Back, apparently, with a flagrant self-awareness of how absurd and unexpected his career has been. Every Loser contains some of Pop’s hardest rockers in years, and emphasizied all of the things the man does well: blistering rock, po-faced ballads and a genuine way with words. Iggy’s lyrics have always been deceptively simple, boiling down an idea to its most basic form, making it both funny and badass in the process. In another life, he would have made an amazing speechwriter.

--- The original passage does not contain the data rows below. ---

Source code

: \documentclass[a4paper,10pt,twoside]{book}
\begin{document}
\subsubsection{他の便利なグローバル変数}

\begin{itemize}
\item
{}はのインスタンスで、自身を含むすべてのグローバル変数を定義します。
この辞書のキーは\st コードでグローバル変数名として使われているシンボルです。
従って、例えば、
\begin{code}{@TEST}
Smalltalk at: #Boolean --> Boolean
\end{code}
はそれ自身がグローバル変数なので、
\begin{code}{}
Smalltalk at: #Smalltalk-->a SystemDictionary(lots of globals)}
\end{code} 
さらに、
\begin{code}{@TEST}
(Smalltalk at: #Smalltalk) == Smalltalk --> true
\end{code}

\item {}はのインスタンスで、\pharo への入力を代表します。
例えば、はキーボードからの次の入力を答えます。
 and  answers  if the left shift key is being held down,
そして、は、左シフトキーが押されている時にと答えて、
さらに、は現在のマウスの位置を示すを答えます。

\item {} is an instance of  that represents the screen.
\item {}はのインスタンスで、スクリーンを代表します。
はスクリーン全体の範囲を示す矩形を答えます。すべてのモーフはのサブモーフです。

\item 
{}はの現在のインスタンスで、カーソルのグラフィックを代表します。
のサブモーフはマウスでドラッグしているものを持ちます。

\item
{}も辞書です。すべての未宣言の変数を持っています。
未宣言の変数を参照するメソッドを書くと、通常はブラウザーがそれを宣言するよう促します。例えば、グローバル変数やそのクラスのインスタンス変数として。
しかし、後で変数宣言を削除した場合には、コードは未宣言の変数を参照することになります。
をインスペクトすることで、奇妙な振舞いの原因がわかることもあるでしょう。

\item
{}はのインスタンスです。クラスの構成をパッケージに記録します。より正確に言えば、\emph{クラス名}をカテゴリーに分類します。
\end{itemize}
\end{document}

Several songs recall the Stooges rather directly. The wah-wah on “Frenzy” might have come from the late Stooges guitarist Ron Asheton, while the opening of “Modern Day Ripoff” nearly quotes the Stooges’ classic “TV Eye.” He gets somber on the slick-yet-rough “New Atlantis,” an loving ode to his long-ago adopted Miami home, which he calls “a beautiful whore of a city” –for how long can this man stay off the Dade County Chamber of Commerce? Junkie ballad “Strung Out Johnny” is a smart, dramatic addiction profile: “God made me a junkie/but Satan told me so,” and the oddly beautiful “Morning Show” talks of keeping it together when you’re a total mess: “It’s gonna hurt, I know/ gotta do the morning show.”
He enlisted a murderer’s row of rock lifers to help out, including Jane’s Addiction’s Dave Navarro, Eric Avery, and Chris Chaney; Red Hot Chili Peppers’ Chad Smith and former Pepper Josh Klinghoffer. Guns N’ Roses’ Duff McKagan; Pearl Jam’s Stone Gossard, and the late Foo Fighters drummer Taylor Hawkins also put in work.
Helming it all is Andrew Watt, one of the hottest pop and rock producer’s of our increasingly post-genre moment, having overseen not just recent Eddie Vedder and Ozzy Osbourne’s album but records by Justin Bieber and Miley Cyrus releases too. Watt’s musical catholicism comes in handy on a record with quasi-hardcore on “Neo Punk” and the dramatic tonal shifts on the closer “The Regency,” wherein the devil puts in another appearance “Satan is hiring/but Satan is tiring.” Well, Iggy would know.